Fig. 2. Linear regression plot
# Create linear regression for y-plasmid, genome data, x - initial OD 600
model_plasmid = lm(y[,1]~I(log(x)))
model_genoma = lm(y[,2]~I(log(x)))

plot(y = y[,1], x = log(x), xlab = "log(x)", ylab = "OD 600", main = "Linear regression on plasmid data", lwd = 4, col = cl[3])
abline(model_plasmid$coefficients, lwd = 3) # Call model coefficients to draw the model linear regression

plot(y = y[,2], x = log(x), xlab = "log(x)", ylab = "OD 600", main = "Linear regression on genome data", lwd = 4, col = cl[3])
abline(model_genoma$coefficients, lwd = 3)

# Genoma linear regression oefficient R = 91.1
summary(model_genoma)

# Plasmid linear regression coefficient R = 91.9 %
summary(model_plasmid)

# Creating x values vector for model to make predictions for
genoma_value <- data.frame(x = seq(0.01, 0.06, by=0.0025))
plasmid_value <- data.frame(x = seq(0.01, 0.06, by=0.0025))

# Predicts post-experiment OD 600 value for a given x value pre-experiment OD 600
genoma_pred = predict(model_genoma,genoma_value)
plasmid_pred = predict(model_plasmid,plasmid_value)

print(genoma_pred) # Output is y prediction for given x, find a closest to t value to investigate x that satisfy your investigation
print(plasmid_pred)

Results

pTRKH2+sfGFP and pTRKH2+loop+sfGFP

After the first set of measurements with different promoters, it was seen that the mRNA cyclization system was not working as it was expected. For this reason, only results obtained from pTRKH2+sfGFP with different promoters were analyzed. They allowed us to conclude promoters’ strength. In the Fig. 3, the fluorescence and OD600 ratio were compared. The results showed that p-slpA (BBa_K3904712) was the strongest, and further, it was selected as a reference point for other promoters evaluation. The trio of the most effective promoters was p-slpA, CP44 (BBa_K1033225) and CP8 (BBa_K1033220).

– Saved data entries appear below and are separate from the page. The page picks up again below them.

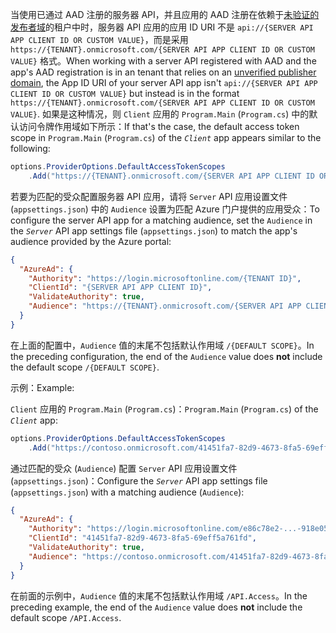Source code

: <span data-ttu-id="cbc30-101">当使用已通过 AAD 注册的服务器 API，并且应用的 AAD 注册在依赖于[未验证的发布者域](/azure/active-directory/develop/howto-configure-publisher-domain)的租户中时，服务器 API 应用的应用 ID URI 不是 `api://{SERVER API APP CLIENT ID OR CUSTOM VALUE}`，而是采用 `https://{TENANT}.onmicrosoft.com/{SERVER API APP CLIENT ID OR CUSTOM VALUE}` 格式。</span><span class="sxs-lookup"><span data-stu-id="cbc30-101">When working with a server API registered with AAD and the app's AAD registration is in an tenant that relies on an [unverified publisher domain](/azure/active-directory/develop/howto-configure-publisher-domain), the App ID URI of your server API app isn't `api://{SERVER API APP CLIENT ID OR CUSTOM VALUE}` but instead is in the format `https://{TENANT}.onmicrosoft.com/{SERVER API APP CLIENT ID OR CUSTOM VALUE}`.</span></span> <span data-ttu-id="cbc30-102">如果是这种情况，则 `Client` 应用的 `Program.Main` (`Program.cs`) 中的默认访问令牌作用域如下所示：</span><span class="sxs-lookup"><span data-stu-id="cbc30-102">If that's the case, the default access token scope in `Program.Main` (`Program.cs`) of the *`Client`* app appears similar to the following:</span></span>

```csharp
options.ProviderOptions.DefaultAccessTokenScopes
    .Add("https://{TENANT}.onmicrosoft.com/{SERVER API APP CLIENT ID OR CUSTOM VALUE}/{DEFAULT SCOPE}");
```

<span data-ttu-id="cbc30-103">若要为匹配的受众配置服务器 API 应用，请将 `Server` API 应用设置文件 (`appsettings.json`) 中的 `Audience` 设置为匹配 Azure 门户提供的应用受众：</span><span class="sxs-lookup"><span data-stu-id="cbc30-103">To configure the server API app for a matching audience, set the `Audience` in the *`Server`* API app settings file (`appsettings.json`) to match the app's audience provided by the Azure portal:</span></span>

```json
{
  "AzureAd": {
    "Authority": "https://login.microsoftonline.com/{TENANT ID}",
    "ClientId": "{SERVER API APP CLIENT ID}",
    "ValidateAuthority": true,
    "Audience": "https://{TENANT}.onmicrosoft.com/{SERVER API APP CLIENT ID OR CUSTOM VALUE}"
  }
}
```

<span data-ttu-id="cbc30-104">在上面的配置中，`Audience` 值的末尾不包括默认作用域 `/{DEFAULT SCOPE}`。</span><span class="sxs-lookup"><span data-stu-id="cbc30-104">In the preceding configuration, the end of the `Audience` value does **not** include the default scope `/{DEFAULT SCOPE}`.</span></span>

<span data-ttu-id="cbc30-105">示例：</span><span class="sxs-lookup"><span data-stu-id="cbc30-105">Example:</span></span>

<span data-ttu-id="cbc30-106">`Client` 应用的 `Program.Main` (`Program.cs`)：</span><span class="sxs-lookup"><span data-stu-id="cbc30-106">`Program.Main` (`Program.cs`) of the *`Client`* app:</span></span>

```csharp
options.ProviderOptions.DefaultAccessTokenScopes
    .Add("https://contoso.onmicrosoft.com/41451fa7-82d9-4673-8fa5-69eff5a761fd/API.Access");
```

<span data-ttu-id="cbc30-107">通过匹配的受众 (`Audience`) 配置 `Server` API 应用设置文件 (`appsettings.json`)：</span><span class="sxs-lookup"><span data-stu-id="cbc30-107">Configure the *`Server`* API app settings file (`appsettings.json`) with a matching audience (`Audience`):</span></span>

```json
{
  "AzureAd": {
    "Authority": "https://login.microsoftonline.com/e86c78e2-...-918e0565a45e",
    "ClientId": "41451fa7-82d9-4673-8fa5-69eff5a761fd",
    "ValidateAuthority": true,
    "Audience": "https://contoso.onmicrosoft.com/41451fa7-82d9-4673-8fa5-69eff5a761fd"
  }
}
```

<span data-ttu-id="cbc30-108">在前面的示例中，`Audience` 值的末尾不包括默认作用域 `/API.Access`。</span><span class="sxs-lookup"><span data-stu-id="cbc30-108">In the preceding example, the end of the `Audience` value does **not** include the default scope `/API.Access`.</span></span>
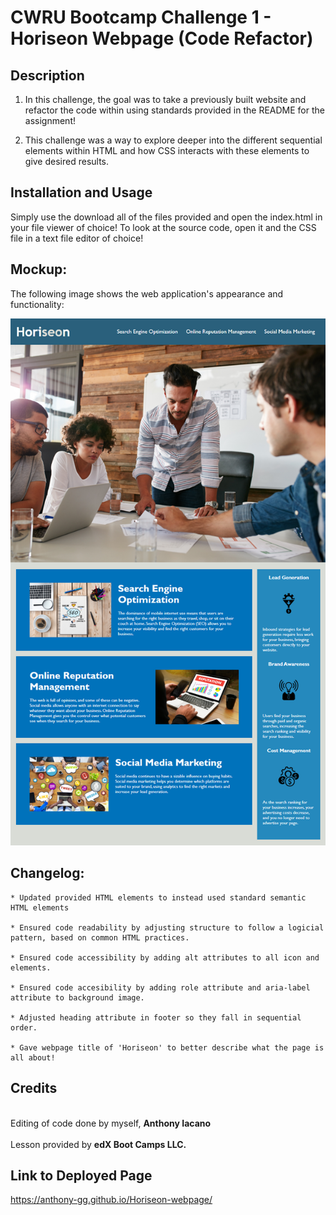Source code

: # CWRU Bootcamp Challenge 1 - Horiseon Webpage (Code Refactor)

## Description

1. In this challenge, the goal was to take a previously built website and refactor the code within using standards provided in the README for the assignment!

2. This challenge was a way to explore deeper into the different sequential elements within HTML and how CSS interacts with these elements to give desired results.

## Installation and Usage

Simply use the download all of the files provided and open the index.html in your file viewer of choice!
To look at the source code, open it and the CSS file in a text file editor of choice!

## Mockup:
The following image shows the web application's appearance and functionality:

![alt text](./assets/01-html-css-git-homework-demo.png)

## Changelog:

```
* Updated provided HTML elements to instead used standard semantic HTML elements

* Ensured code readability by adjusting structure to follow a logicial pattern, based on common HTML practices.

* Ensured code accessibility by adding alt attributes to all icon and elements.

* Ensured code accesibility by adding role attribute and aria-label attribute to background image.

* Adjusted heading attribute in footer so they fall in sequential order.

* Gave webpage title of 'Horiseon' to better describe what the page is all about!
```

## Credits
<br>
 Editing of code done by myself, <b>Anthony Iacano</b>
 <br>
 <br>
 Lesson provided by <b>edX Boot Camps LLC.</b>

## Link to Deployed Page
 https://anthony-gg.github.io/Horiseon-webpage/



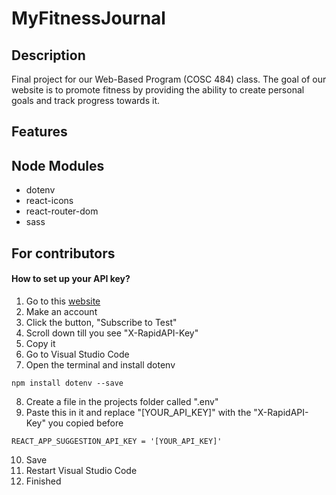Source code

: # MyFitnessJournal
## Description
Final project for our Web-Based Program (COSC 484) class. The goal of our website is to promote fitness by providing the ability to create personal goals and track progress towards it.

## Features

## Node Modules
- dotenv
- react-icons
- react-router-dom
- sass

## For contributors
#### How to set up your API key?
1. Go to this [website](https://rapidapi.com/apininjas/api/exercises-by-api-ninjas)
2. Make an account
3. Click the button, "Subscribe to Test"
4. Scroll down till you see "X-RapidAPI-Key"
5. Copy it
6. Go to Visual Studio Code
7. Open the terminal and install dotenv
```
npm install dotenv --save
```
8. Create a file in the projects folder called ".env"
9. Paste this in it and replace "[YOUR_API_KEY]" with the "X-RapidAPI-Key" you copied before
```
REACT_APP_SUGGESTION_API_KEY = '[YOUR_API_KEY]'
```
10. Save
11. Restart Visual Studio Code
12. Finished
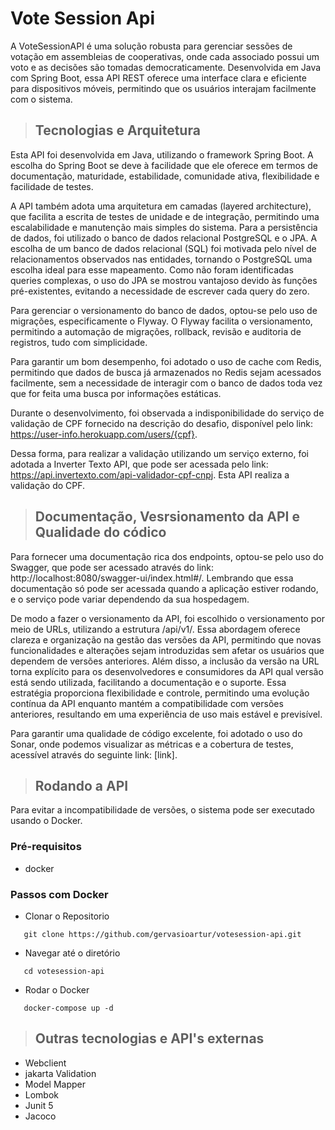 # Vote Session Api

A VoteSessionAPI é uma solução robusta para gerenciar sessões de votação em assembleias de cooperativas, onde cada
associado possui um voto e as decisões são tomadas democraticamente. Desenvolvida em Java com Spring Boot, essa API REST
oferece uma interface clara e eficiente para dispositivos móveis, permitindo que os usuários interajam facilmente com o
sistema.


> ## Tecnologias e Arquitetura
Esta API foi desenvolvida em Java, utilizando o framework Spring Boot. A escolha do Spring Boot se deve à facilidade que
ele oferece em termos de documentação, maturidade, estabilidade, comunidade ativa, flexibilidade e facilidade de testes.

A API também adota uma arquitetura em camadas (layered architecture), que facilita a escrita de testes de unidade e de
integração, permitindo uma escalabilidade e manutenção mais simples do sistema. Para a persistência de dados, foi
utilizado
o banco de dados relacional PostgreSQL e o JPA. A escolha de um banco de dados relacional (SQL) foi motivada pelo nível
de relacionamentos observados nas entidades, tornando o PostgreSQL uma escolha ideal para esse mapeamento. Como não
foram
identificadas queries complexas, o uso do JPA se mostrou vantajoso devido às funções pré-existentes, evitando a
necessidade
de escrever cada query do zero.

Para gerenciar o versionamento do banco de dados, optou-se pelo uso de migrações, especificamente o Flyway. O Flyway
facilita
o versionamento, permitindo a automação de migrações, rollback, revisão e auditoria de registros, tudo com simplicidade.

Para garantir um bom desempenho, foi adotado o uso de cache com Redis, permitindo que dados de busca já armazenados no
Redis sejam acessados facilmente, sem a necessidade de interagir com o banco de dados toda vez que for feita uma busca
por informações estáticas.

Durante o desenvolvimento, foi observada a indisponibilidade do serviço de validação de CPF fornecido na descrição do
desafio, disponível pelo link: https://user-info.herokuapp.com/users/{cpf}.

Dessa forma, para realizar a validação utilizando um serviço externo, foi adotada a Inverter Texto API, que pode ser
acessada pelo link: https://api.invertexto.com/api-validador-cpf-cnpj. Esta API realiza a validação do CPF.

> ## Documentação, Vesrsionamento da API e Qualidade do códico

Para fornecer uma documentação rica dos endpoints, optou-se pelo uso do Swagger, que pode ser acessado através do
link: http://localhost:8080/swagger-ui/index.html#/. Lembrando que essa documentação só pode ser acessada quando a
aplicação estiver rodando, e o serviço pode variar dependendo da sua hospedagem.

De modo a fazer o versionamento da API, foi escolhido o versionamento por meio de URLs, utilizando a estrutura /api/v1/. 
Essa abordagem oferece clareza e organização na gestão das versões da API, permitindo que novas funcionalidades e alterações 
sejam introduzidas sem afetar os usuários que dependem de versões anteriores. Além disso, a inclusão da versão na URL 
torna explícito para os desenvolvedores e consumidores da API qual versão está sendo utilizada, facilitando a documentação 
e o suporte. Essa estratégia proporciona flexibilidade e controle, permitindo uma evolução contínua da API enquanto mantém 
a compatibilidade com versões anteriores, resultando em uma experiência de uso mais estável e previsível.

Para garantir uma qualidade de código excelente, foi adotado o uso do Sonar, onde podemos visualizar as métricas e a
cobertura de testes, acessível através do seguinte link: [link].

> ## Rodando a API

Para evitar a incompatibilidade de versões, o sistema pode ser executado usando o Docker.

### Pré-requisitos

- docker

### Passos com Docker

- Clonar o Repositorio

 ```
    git clone https://github.com/gervasioartur/votesession-api.git 
 ```

- Navegar até o diretório

 ```
    cd votesession-api
 ```

- Rodar o Docker

 ```
    docker-compose up -d
 ```

> ## Outras tecnologias e API's externas
- Webclient
- jakarta Validation
- Model Mapper
- Lombok
- Junit 5
- Jacoco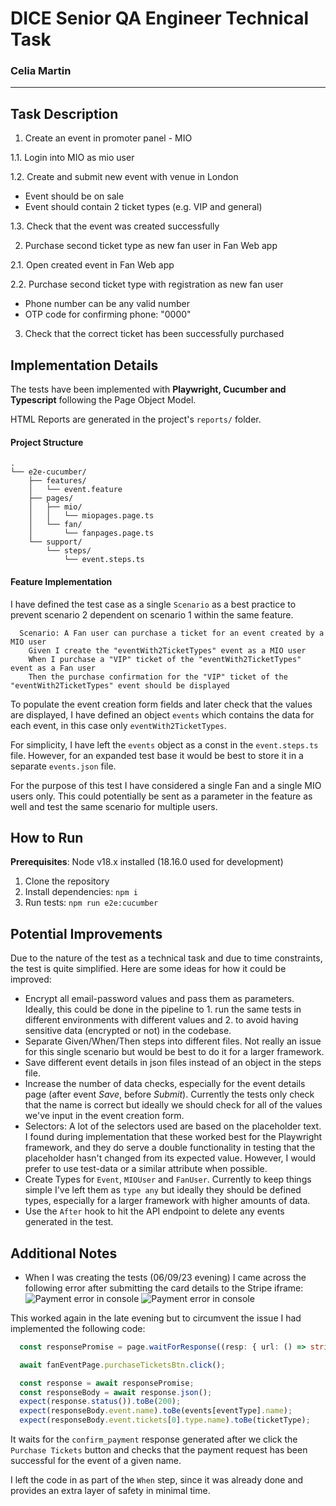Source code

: # DICE Senior QA Engineer Technical Task
### Celia Martin
---


## Task Description

1. Create an event in promoter panel - MIO

1.1. Login into MIO as mio user

1.2. Create and submit new event with venue in London
- Event should be on sale
- Event should contain 2 ticket types (e.g. VIP and general)

1.3. Check that the event was created successfully

2. Purchase second ticket type as new fan user in Fan Web app

2.1. Open created event in Fan Web app

2.2. Purchase second ticket type with registration as new fan user
- Phone number can be any valid number
- OTP code for confirming phone: "0000"
3. Check that the correct ticket has been successfully purchased


## Implementation Details

The tests have been implemented with **Playwright, Cucumber and Typescript** following the Page Object Model.

HTML Reports are generated in the project's `reports/` folder.

#### Project Structure
```
.
└── e2e-cucumber/
    ├── features/
    │   └── event.feature
    ├── pages/
    │   ├── mio/
    │   │   └── miopages.page.ts
    │   └── fan/
    │       └── fanpages.page.ts
    └── support/
        └── steps/
            └── event.steps.ts
```
#### Feature Implementation
I have defined the test case as a single `Scenario` as a best practice to prevent scenario 2 dependent on scenario 1 within the same feature.
```gherkin
  Scenario: A Fan user can purchase a ticket for an event created by a MIO user
    Given I create the "eventWith2TicketTypes" event as a MIO user
    When I purchase a "VIP" ticket of the "eventWith2TicketTypes" event as a Fan user
    Then the purchase confirmation for the "VIP" ticket of the "eventWith2TicketTypes" event should be displayed
```

To populate the event creation form fields and later check that the values are displayed, I have defined an object `events` which contains the data for each event, in this case only `eventWith2TicketTypes`. 

For simplicity, I have left the `events` object as a const in the `event.steps.ts` file. However, for an expanded test base it would be best to store it in a separate `events.json` file.

For the purpose of this test I have considered a single Fan and a single MIO users only. This could potentially be sent as a parameter in the feature as well and test the same scenario for multiple users.

## How to Run
**Prerequisites**: Node v18.x installed (18.16.0 used for development)
1. Clone the repository
2. Install dependencies: `npm i`
3. Run tests: `npm run e2e:cucumber`

## Potential Improvements

Due to the nature of the test as a technical task and due to time constraints, the test is quite simplified. Here are some ideas for how it could be improved:
* Encrypt all email-password values and pass them as parameters. Ideally, this could be done in the pipeline to 1. run the same tests in different environments with different values and 2. to avoid having sensitive data (encrypted or not) in the codebase.
* Separate Given/When/Then steps into different files. Not really an issue for this single scenario but would be best to do it for a larger framework.
* Save different event details in json files instead of an object in the steps file.
* Increase the number of data checks, especially for the event details page (after event *Save*, before *Submit*). Currently the tests only check that the name is correct but ideally we should check for all of the values we've input in the event creation form.
* Selectors: A lot of the selectors used are based on the placeholder text. I found during implementation that these worked best for the Playwright framework, and they do serve a double functionality in testing that the placeholder hasn't changed from its expected value. However, I would prefer to use test-data or a similar attribute when possible. 
* Create Types for `Event`, `MIOUser` and `FanUser`. Currently to keep things simple I've left them as `type any` but ideally they should be defined types, especially for a larger framework with higher amounts of data.
* Use the `After` hook to hit the API endpoint to delete any events generated in the test.

## Additional Notes

- When I was creating the tests (06/09/23 evening) I came across the following error after submitting the card details to the Stripe iframe:
![Payment error in console](https://i.imgur.com/bnvc9Mx.png)
![Payment error in console](https://i.imgur.com/9Jppi51.png)

This worked again in the late evening but to circumvent the issue I had implemented the following code:
```typescript
  const responsePromise = page.waitForResponse((resp: { url: () => string | string[]; status: () => number }) => resp.url().includes('/tickets/confirm_payment') && resp.status() === 200);

  await fanEventPage.purchaseTicketsBtn.click();

  const response = await responsePromise;
  const responseBody = await response.json();
  expect(response.status()).toBe(200);
  expect(responseBody.event.name).toBe(events[eventType].name);
  expect(responseBody.event.tickets[0].type.name).toBe(ticketType);
``` 
It waits for the `confirm_payment` response generated after we click the `Purchase Tickets` button and checks that the payment request has been successful for the event of a given name.

I left the code in as part of the `When` step, since it was already done and provides an extra layer of safety in minimal time.

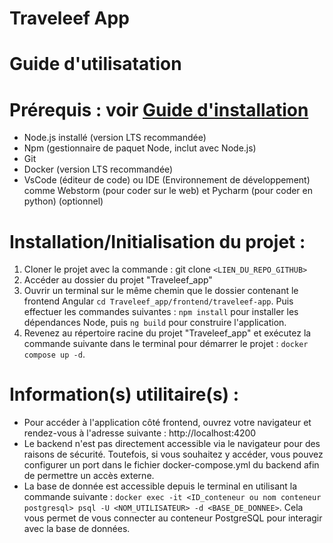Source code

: # Traveleef App

# Guide d'utilisatation 

# Prérequis : voir [Guide d'installation](Guide%20d'installation.pdf)
- Node.js installé (version LTS recommandée)
- Npm (gestionnaire de paquet Node, inclut avec Node.js)
- Git
- Docker (version LTS recommandée)
- VsCode (éditeur de code) ou IDE (Environnement de développement) comme Webstorm (pour coder sur le web) et Pycharm (pour coder en python) (optionnel)

# Installation/Initialisation du projet : 

1. Cloner le projet avec la commande : git clone ```<LIEN_DU_REPO_GITHUB>```
2. Accéder au dossier du projet "Traveleef_app"
3. Ouvrir un terminal sur le même chemin que le dossier contenant le frontend Angular ```cd Traveleef_app/frontend/traveleef-app```. Puis effectuer les commandes suivantes : ```npm install``` pour installer les dépendances Node, puis ```ng build``` pour construire l'application.
4. Revenez au répertoire racine du projet "Traveleef_app" et exécutez la commande suivante dans le terminal pour démarrer le projet : ```docker compose up -d```.

# Information(s) utilitaire(s) : 

- Pour accéder à l'application côté frontend, ouvrez votre navigateur et rendez-vous à l'adresse suivante : http://localhost:4200
- Le backend n'est pas directement accessible via le navigateur pour des raisons de sécurité. Toutefois, si vous souhaitez y accéder, vous pouvez configurer un port dans le fichier docker-compose.yml du backend afin de permettre un accès externe.
- La base de donnée est accessible depuis le terminal en utilisant la commande suivante : ```docker exec -it <ID_conteneur ou nom conteneur postgresql> psql -U <NOM_UTILISATEUR> -d <BASE_DE_DONNEE>```. Cela vous permet de vous connecter au conteneur PostgreSQL pour interagir avec la base de données.

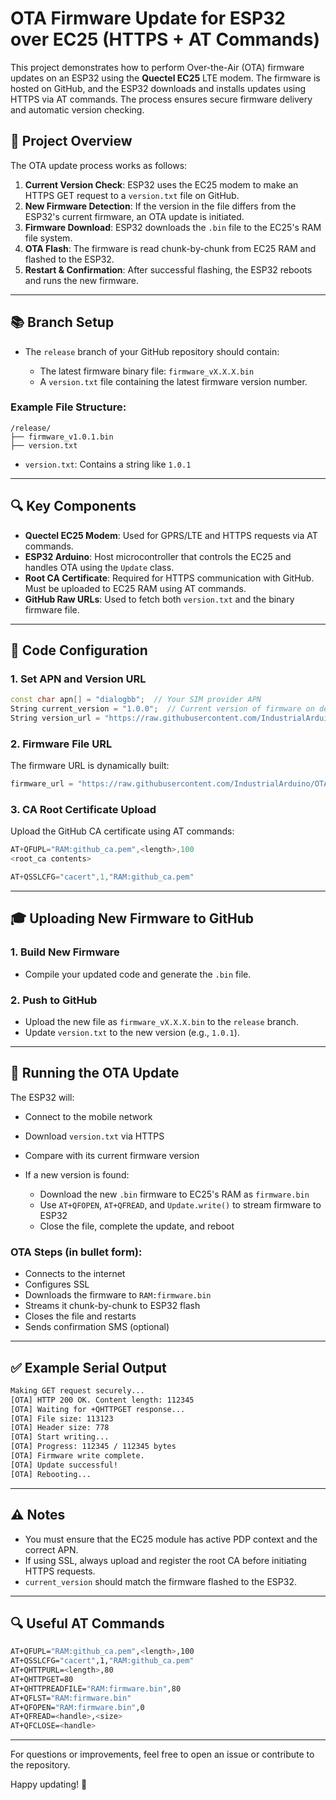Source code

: # OTA Firmware Update for ESP32 over EC25 (HTTPS + AT Commands)

This project demonstrates how to perform Over-the-Air (OTA) firmware updates on an ESP32 using the **Quectel EC25** LTE modem. The firmware is hosted on GitHub, and the ESP32 downloads and installs updates using HTTPS via AT commands. The process ensures secure firmware delivery and automatic version checking.

## 📅 Project Overview

The OTA update process works as follows:

1. **Current Version Check**: ESP32 uses the EC25 modem to make an HTTPS GET request to a `version.txt` file on GitHub.
2. **New Firmware Detection**: If the version in the file differs from the ESP32's current firmware, an OTA update is initiated.
3. **Firmware Download**: ESP32 downloads the `.bin` file to the EC25's RAM file system.
4. **OTA Flash**: The firmware is read chunk-by-chunk from EC25 RAM and flashed to the ESP32.
5. **Restart & Confirmation**: After successful flashing, the ESP32 reboots and runs the new firmware.

---

## 📚 Branch Setup

* The `release` branch of your GitHub repository should contain:

  * The latest firmware binary file: `firmware_vX.X.X.bin`
  * A `version.txt` file containing the latest firmware version number.

### Example File Structure:

```
/release/
├── firmware_v1.0.1.bin
├── version.txt
```

* `version.txt`: Contains a string like `1.0.1`

---

## 🔍 Key Components

* **Quectel EC25 Modem**: Used for GPRS/LTE and HTTPS requests via AT commands.
* **ESP32 Arduino**: Host microcontroller that controls the EC25 and handles OTA using the `Update` class.
* **Root CA Certificate**: Required for HTTPS communication with GitHub. Must be uploaded to EC25 RAM using AT commands.
* **GitHub Raw URLs**: Used to fetch both `version.txt` and the binary firmware file.

---

## 📝 Code Configuration

### 1. Set APN and Version URL

```cpp
const char apn[] = "dialogbb";  // Your SIM provider APN
String current_version = "1.0.0";  // Current version of firmware on device
String version_url = "https://raw.githubusercontent.com/IndustrialArduino/OTA-on-ESP/release/version.txt";
```

### 2. Firmware File URL

The firmware URL is dynamically built:

```cpp
firmware_url = "https://raw.githubusercontent.com/IndustrialArduino/OTA-on-ESP/release/firmware_v" + new_version + ".bin";
```

### 3. CA Root Certificate Upload

Upload the GitHub CA certificate using AT commands:

```cpp
AT+QFUPL="RAM:github_ca.pem",<length>,100
<root_ca contents>

AT+QSSLCFG="cacert",1,"RAM:github_ca.pem"
```

---

## 🎓 Uploading New Firmware to GitHub

### 1. Build New Firmware

* Compile your updated code and generate the `.bin` file.

### 2. Push to GitHub

* Upload the new file as `firmware_vX.X.X.bin` to the `release` branch.
* Update `version.txt` to the new version (e.g., `1.0.1`).

---

## 🔄 Running the OTA Update

The ESP32 will:

* Connect to the mobile network
* Download `version.txt` via HTTPS
* Compare with its current firmware version
* If a new version is found:

  * Download the new `.bin` firmware to EC25's RAM as `firmware.bin`
  * Use `AT+QFOPEN`, `AT+QFREAD`, and `Update.write()` to stream firmware to ESP32
  * Close the file, complete the update, and reboot

### OTA Steps (in bullet form):

* Connects to the internet
* Configures SSL
* Downloads the firmware to `RAM:firmware.bin`
* Streams it chunk-by-chunk to ESP32 flash
* Closes the file and restarts
* Sends confirmation SMS (optional)

---

## ✅ Example Serial Output

```bash
Making GET request securely...
[OTA] HTTP 200 OK. Content length: 112345
[OTA] Waiting for +QHTTPGET response...
[OTA] File size: 113123
[OTA] Header size: 778
[OTA] Start writing...
[OTA] Progress: 112345 / 112345 bytes
[OTA] Firmware write complete.
[OTA] Update successful!
[OTA] Rebooting...
```

---

## ⚠️ Notes

* You must ensure that the EC25 module has active PDP context and the correct APN.
* If using SSL, always upload and register the root CA before initiating HTTPS requests.
* `current_version` should match the firmware flashed to the ESP32.

---

## 🔍 Useful AT Commands

```bash
AT+QFUPL="RAM:github_ca.pem",<length>,100
AT+QSSLCFG="cacert",1,"RAM:github_ca.pem"
AT+QHTTPURL=<length>,80
AT+QHTTPGET=80
AT+QHTTPREADFILE="RAM:firmware.bin",80
AT+QFLST="RAM:firmware.bin"
AT+QFOPEN="RAM:firmware.bin",0
AT+QFREAD=<handle>,<size>
AT+QFCLOSE=<handle>
```

---

For questions or improvements, feel free to open an issue or contribute to the repository.

Happy updating! 🚀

Fig. 3. Fluorescence and OD600 ratio comparison of different promoters

pTRKH2+TAL-sfGFP and pTRKH2+loop+TAL-sfGFP

In the Fig. 4, one can see that there is no significant difference in the mRNA cyclization performance in 37°C and 24°C because the shift of the curves is only affected by the lower OD600 values in 24°C. The bottom graph illustrates averaged data at 37°C. Interestingly, it was noticed that mRNA cyclization does not allow the accumulation of the sfGFP protein. After some time, the system reaches equilibrium, and the fluorescence/OD600 ratio stabilizes.

Fig. 4. mRNA cyclization system performance

Analysis of the cyclization system’s stability

Fig. 5 represents stability of the processes without and with a cyclization system at 24°C

In the right graph we observe: relying on FDA methodology we were able to obtain a confidence interval (CI) of 95 percent, which is superbly narrow; it indicates the non-intuitive stability of the loop system.

On the other hand, the process in the left graph is observed as barely stable - it obtains a surprisingly wide CI, which has got two groups of the processes that localize around different CI boundaries. The first group (2 standard deviations) provides an output of bacteria colony growth and the second group (-2 standard deviations) gives an opposite outcome.

Fig. 5. Stability comparison graphs of system without (left) and with (right) loop
Fig. 6. Landmark registration of promoters (BBa1033225, BBa1033220, BBa1033222)

Conclusions

All in all, promoters' strength was successfully evaluated, and following these data, promoters were selected for the naringenin metabolic pathway. On the other hand, one of our chosen protein synthesis enhancing mechanisms - mRNA cyclization - appeared not to work as expected and described in the Yang et al. article [1]. In our case, it did not increase protein production. Interestingly, protein quantity stabilization was noticed as a novel property of this system and may be further tested.

References

1.
Yang, J., Han, Y. H., Im, J., & Seo, S. W. (2021). Synthetic protein quality control to enhance full-length translation in bacteria. Nature Chemical Biology, 17(4), 421–427. To the article.